Iowa’s secretary of state says crime victims with “confidential addresses” from safety programs in Iowa and 35 other states should be allowed to use those addresses at the federal level, too.
More than 300 crime victims have used Iowa’s new “Safe at Home” program in the past year to get a confidential address to use for paying bills and getting driver’s licenses, so an abuser or stalker can’t find their victim’s real street address on those documents. Iowa Secretary of State Paul Pate is urging federal officials to let crime victims use those confidential addresses on passports and federal income tax returns, too.
“To assure these folks who were victims of these brutal incidents, these survivors do not have to disclose their real street address,” Pate says. “…We don’t want their abusers to find them and harm them any further.”
Pate says there are inconsistent federal policies and it’s time for every federal court and federal agency to recognize these confidential addresses.
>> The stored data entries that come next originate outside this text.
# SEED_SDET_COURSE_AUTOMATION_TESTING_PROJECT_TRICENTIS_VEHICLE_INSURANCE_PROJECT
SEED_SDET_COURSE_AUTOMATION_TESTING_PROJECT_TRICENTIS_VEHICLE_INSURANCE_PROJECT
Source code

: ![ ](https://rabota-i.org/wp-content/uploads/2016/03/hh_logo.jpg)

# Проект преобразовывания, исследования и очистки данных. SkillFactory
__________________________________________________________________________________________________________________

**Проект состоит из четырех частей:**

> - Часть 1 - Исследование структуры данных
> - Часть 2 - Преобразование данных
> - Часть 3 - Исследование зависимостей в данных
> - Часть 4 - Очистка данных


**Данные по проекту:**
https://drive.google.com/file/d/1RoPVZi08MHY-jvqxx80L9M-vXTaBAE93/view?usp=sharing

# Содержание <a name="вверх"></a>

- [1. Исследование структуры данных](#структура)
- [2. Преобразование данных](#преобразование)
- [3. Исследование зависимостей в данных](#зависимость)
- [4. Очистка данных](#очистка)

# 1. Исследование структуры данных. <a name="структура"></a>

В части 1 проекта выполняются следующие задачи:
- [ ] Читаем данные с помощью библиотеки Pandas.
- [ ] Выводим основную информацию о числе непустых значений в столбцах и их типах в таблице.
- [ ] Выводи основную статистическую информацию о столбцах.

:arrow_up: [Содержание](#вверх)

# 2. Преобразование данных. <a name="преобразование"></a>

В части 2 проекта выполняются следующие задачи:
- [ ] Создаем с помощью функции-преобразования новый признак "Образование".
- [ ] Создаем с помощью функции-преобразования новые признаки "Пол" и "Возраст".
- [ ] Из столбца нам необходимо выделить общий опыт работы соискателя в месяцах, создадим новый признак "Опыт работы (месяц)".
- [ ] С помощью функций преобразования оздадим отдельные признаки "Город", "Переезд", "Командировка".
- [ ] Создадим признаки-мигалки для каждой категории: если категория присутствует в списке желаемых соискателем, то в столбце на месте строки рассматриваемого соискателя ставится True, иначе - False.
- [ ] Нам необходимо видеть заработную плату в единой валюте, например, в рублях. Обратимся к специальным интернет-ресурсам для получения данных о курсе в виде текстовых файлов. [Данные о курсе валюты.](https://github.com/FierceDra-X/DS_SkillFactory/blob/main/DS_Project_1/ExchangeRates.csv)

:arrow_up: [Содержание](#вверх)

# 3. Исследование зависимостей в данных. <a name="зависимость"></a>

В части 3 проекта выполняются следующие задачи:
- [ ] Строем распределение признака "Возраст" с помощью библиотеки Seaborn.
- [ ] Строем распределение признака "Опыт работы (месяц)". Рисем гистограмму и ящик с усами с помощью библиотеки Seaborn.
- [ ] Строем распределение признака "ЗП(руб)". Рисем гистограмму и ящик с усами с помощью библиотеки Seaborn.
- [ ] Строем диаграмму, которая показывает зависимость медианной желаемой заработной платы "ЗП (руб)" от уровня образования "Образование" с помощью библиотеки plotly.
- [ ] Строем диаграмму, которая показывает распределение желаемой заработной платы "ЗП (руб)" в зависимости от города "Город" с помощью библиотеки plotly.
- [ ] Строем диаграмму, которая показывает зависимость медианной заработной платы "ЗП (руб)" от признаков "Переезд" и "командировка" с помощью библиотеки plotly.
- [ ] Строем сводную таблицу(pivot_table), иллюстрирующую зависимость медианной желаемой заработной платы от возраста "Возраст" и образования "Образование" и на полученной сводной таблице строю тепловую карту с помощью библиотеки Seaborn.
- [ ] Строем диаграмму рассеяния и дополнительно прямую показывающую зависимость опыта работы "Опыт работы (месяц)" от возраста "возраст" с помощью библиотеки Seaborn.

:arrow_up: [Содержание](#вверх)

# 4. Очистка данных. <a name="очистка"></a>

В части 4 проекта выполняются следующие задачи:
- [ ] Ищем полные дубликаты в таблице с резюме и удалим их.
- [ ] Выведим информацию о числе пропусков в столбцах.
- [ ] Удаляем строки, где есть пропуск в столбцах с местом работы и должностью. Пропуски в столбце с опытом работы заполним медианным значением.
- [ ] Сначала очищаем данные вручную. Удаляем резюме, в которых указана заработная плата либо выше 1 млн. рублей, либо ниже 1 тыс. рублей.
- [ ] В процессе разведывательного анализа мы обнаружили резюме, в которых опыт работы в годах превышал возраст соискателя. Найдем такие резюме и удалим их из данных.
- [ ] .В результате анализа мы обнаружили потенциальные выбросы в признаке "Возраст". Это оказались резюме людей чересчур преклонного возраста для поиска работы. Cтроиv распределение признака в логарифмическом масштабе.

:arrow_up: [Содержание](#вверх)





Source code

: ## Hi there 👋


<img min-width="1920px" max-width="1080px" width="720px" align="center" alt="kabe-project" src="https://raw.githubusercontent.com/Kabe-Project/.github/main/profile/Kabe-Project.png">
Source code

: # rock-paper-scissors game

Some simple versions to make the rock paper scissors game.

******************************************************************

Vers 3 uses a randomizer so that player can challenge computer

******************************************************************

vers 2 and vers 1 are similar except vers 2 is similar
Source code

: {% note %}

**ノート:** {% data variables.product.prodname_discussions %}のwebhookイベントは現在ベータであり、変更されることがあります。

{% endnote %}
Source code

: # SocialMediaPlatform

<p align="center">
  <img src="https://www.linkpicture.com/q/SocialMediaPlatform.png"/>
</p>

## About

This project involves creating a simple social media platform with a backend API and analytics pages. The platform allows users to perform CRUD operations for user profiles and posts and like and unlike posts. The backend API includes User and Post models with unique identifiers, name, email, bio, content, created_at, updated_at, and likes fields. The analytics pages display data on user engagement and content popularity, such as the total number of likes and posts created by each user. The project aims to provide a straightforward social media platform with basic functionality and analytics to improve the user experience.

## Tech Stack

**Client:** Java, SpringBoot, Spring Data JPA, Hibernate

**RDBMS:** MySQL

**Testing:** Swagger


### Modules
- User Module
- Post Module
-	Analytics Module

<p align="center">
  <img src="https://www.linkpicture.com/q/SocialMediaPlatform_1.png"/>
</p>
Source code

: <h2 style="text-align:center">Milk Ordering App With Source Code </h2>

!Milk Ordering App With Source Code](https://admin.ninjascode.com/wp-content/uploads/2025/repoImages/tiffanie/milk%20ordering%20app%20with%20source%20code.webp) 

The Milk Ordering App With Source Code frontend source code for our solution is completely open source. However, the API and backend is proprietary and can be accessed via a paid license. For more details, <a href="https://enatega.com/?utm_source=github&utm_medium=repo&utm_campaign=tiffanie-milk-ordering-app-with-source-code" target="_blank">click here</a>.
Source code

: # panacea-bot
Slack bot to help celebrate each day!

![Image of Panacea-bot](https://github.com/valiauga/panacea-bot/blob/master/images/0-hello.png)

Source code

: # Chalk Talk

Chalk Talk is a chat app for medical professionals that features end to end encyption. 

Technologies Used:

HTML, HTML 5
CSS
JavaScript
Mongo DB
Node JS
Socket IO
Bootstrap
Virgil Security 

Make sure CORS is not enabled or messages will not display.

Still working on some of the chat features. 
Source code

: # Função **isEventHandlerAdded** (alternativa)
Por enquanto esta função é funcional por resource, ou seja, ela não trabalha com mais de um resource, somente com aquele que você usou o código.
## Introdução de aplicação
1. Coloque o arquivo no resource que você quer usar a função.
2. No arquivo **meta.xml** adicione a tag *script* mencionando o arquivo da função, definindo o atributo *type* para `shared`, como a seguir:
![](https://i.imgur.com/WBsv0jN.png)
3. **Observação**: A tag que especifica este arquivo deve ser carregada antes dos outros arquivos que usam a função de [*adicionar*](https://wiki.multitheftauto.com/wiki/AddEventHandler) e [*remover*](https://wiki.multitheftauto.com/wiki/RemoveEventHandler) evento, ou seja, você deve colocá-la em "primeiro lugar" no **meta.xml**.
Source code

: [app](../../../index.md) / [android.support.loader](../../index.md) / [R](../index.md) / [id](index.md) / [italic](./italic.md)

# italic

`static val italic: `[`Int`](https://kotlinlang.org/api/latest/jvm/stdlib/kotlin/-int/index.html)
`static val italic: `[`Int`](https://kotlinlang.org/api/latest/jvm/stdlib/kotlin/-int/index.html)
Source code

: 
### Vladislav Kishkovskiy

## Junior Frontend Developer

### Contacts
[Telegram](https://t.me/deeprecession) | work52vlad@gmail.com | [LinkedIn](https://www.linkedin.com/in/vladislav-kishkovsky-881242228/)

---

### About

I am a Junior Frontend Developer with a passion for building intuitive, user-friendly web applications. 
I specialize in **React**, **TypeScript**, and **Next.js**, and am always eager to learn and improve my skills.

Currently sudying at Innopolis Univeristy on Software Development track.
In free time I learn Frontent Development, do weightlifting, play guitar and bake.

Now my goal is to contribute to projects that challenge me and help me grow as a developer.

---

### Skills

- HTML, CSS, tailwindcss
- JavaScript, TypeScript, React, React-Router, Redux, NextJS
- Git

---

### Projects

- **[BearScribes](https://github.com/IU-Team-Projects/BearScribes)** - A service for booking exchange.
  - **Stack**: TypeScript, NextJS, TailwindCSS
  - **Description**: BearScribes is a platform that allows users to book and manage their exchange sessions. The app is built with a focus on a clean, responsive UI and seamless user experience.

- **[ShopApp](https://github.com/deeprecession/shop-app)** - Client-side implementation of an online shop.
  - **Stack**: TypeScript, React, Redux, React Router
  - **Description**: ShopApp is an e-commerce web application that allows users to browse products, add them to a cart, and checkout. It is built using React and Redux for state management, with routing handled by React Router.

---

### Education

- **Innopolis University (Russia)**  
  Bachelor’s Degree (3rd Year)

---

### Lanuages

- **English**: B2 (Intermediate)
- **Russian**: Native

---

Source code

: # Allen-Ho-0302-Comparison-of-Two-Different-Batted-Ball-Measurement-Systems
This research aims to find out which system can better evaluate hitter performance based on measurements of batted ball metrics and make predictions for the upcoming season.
“Whether it be by federal rule or law, I encourage those agencies that have interactions with these victims who are now survivors to recognize how each of our states have set the program up,” Pate says.
Pate returned this past Monday from the summer meeting of the National Association of Secretaries of State. The bipartisan group unanimously passed a resolution urging the federal government to consistently recognize confidential addresses given to survivors of stalking, sexual assault, domestic violence and human trafficking.